3)     the content of the petition seeks to correct or perfect COWF plans for the continuing existence of The United Methodist Church.

Of the remaining 50 valid petitions, 30 were found to be “in harmony” and thus able to be considered by the General Conference. These include the following general areas:

  • Two petitions that would modify and strengthen the Traditional Plan, called the Modified Traditional Plan, submitted by Maxie Dunnam
  • One petition for an alternative type of traditional plan submitted by Lonnie Brooks
  • Four petitions that make the language in the Book of Discipline stronger in a more traditional direction
  • Eight petitions that make up the Simple Plan, which would allow same-sex marriage and the ordination of practicing homosexuals, redefinemarriage as between “two adults,” and would seem to permit other types of sexual relationships outside of monogamous marriage, while providing no conscience protections for a traditionalist viewpoint
  • Three petitions that make up the Fully Inclusive Way Forward, which removes all prohibitions against same-sex marriage and the ordination of practicing homosexuals
  • Seven petitions that make the language in the Book of Discipline more progressive, with such suggestions as permitting Deacons to perform same-sex weddings, adding “sexual orientation” and “gender identity” to the requirement for inclusiveness, redefining marriage, and removing the chargeable offenses against performing same-sex weddings or being a self-avowed practicing homosexual clergyperson

In addition to the above petitions, five petitions providing for different pathways for congregations to exit from the denomination with their property were also declared “in harmony” and will be considered. A future article will review the various exit plans.

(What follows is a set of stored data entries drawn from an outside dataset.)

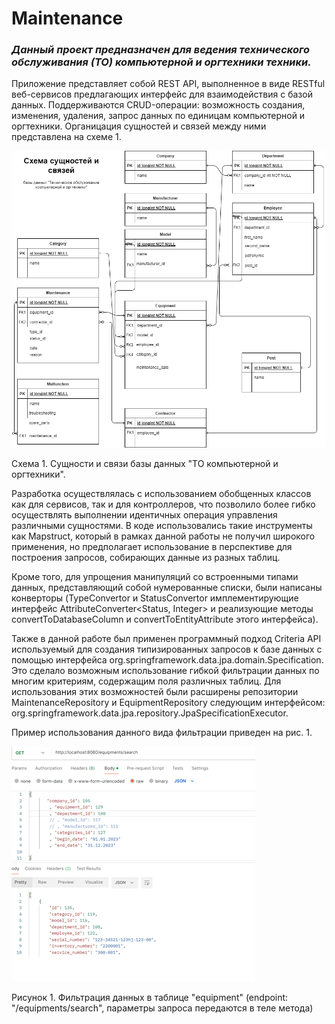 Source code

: # Maintenance

### *Данный проект предназначен для ведения технического обслуживания (ТО) компьютерной и оргтехники техники.*


Приложение представляет собой REST API, выполненное в виде RESTful веб-сервисов предлагающих интерфейс для взаимодействия с базой данных.
Поддерживаются CRUD-операции: возможность создания, изменения, удаления, запрос данных по единицам компьютерной и оргтехники.
Органицация сущностей и связей между ними представлена на схеме 1.



![Схема 1](/images/emtity.png)

Схема 1. Сущности и связи базы данных "ТО компьютерной и оргтехники".



Разработка осуществлялась с использованием обобщенных классов как для сервисов, так и для контроллеров, что позволило более гибко осуществлять выполнении идентичных операция управления различными сущностями.
В коде использовались такие инструменты как Mapstruct, который в рамках данной работы не получил широкого применения, но предполагает использование в перспективе для построения запросов, собирающих данные из разных таблиц.

Кроме того, для упрощения манипуляций со встроенными типами данных, представляющий собой нумерованные списки, были написаны конверторы (TypeConvertor и StatusConvertor имплементирующие интерфейс AttributeConverter<Status, Integer> и реализующие методы convertToDatabaseColumn и convertToEntityAttribute этого интерфейса).

Также в данной работе был применен программный подход Criteria API используемый для создания типизированных запросов к базе данных с помощью интерфейса org.springframework.data.jpa.domain.Specification. Это сделало возможным использование гибкой фильтрации данных по многим критериям, содержащим поля различных таблиц. Для использования этих возможностей были расширены репозитории MaintenanceRepository и EquipmentRepository следующим интерфейсом: org.springframework.data.jpa.repository.JpaSpecificationExecutor<T>. 

Пример использования данного вида фильтрации приведен на рис. 1.



![Рисунок 1](/images/criteria.png)

Рисунок 1. Фильтрация данных в таблице "equipment" (endpoint: "/equipments/search", параметры запроса передаются в теле метода)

Based on criterion #3 above, two petitions that provide a mechanism for an amicable separation that would dissolve The United Methodist Church and create two or more new churches was declared “not in harmony” and will not be considered. It would require a 2/3 majority vote to consider these petitions. Such a 2/3 vote would also be required in order to pass the proposal for amicable separation, so if it comes to that point, it would still be a viable alternative with the backing of a supermajority of the delegates.

The good news is that all the petitions that the Renewal and Reform Coalition believes need to be considered are able to be considered. The General Conference will be able to fairly evaluate many different options for resolving the church’s conflict and creating a way for the church to move forward with vitality and faithfulness.

The Renewal and Reform Coalition is supporting the Modified Traditional Plan, which maintains the current biblically-based teaching of the church regarding human sexuality, marriage, and ordination. It contains enhanced accountability provisions that would help move the church in the direction of greater unity of belief and practice in these matters. It also provides for a gracious exit for annual conferences, local churches, bishops, and clergy who cannot in good conscience agree to abide by the church’s teachings and requirements.

The Modified Traditional Plan will require a number of amendments to bring the plan into compliance with Judicial Council Decision 1366, which ruled certain parts of the plan unconstitutional. These amendments are in development and will be released publicly soon, in order to give delegates a chance to digest them prior to arrival in St. Louis.

Thomas Lambrecht is a United Methodist clergyperson and the vice president of Good News. He is a member of the Commission on a Way Forward.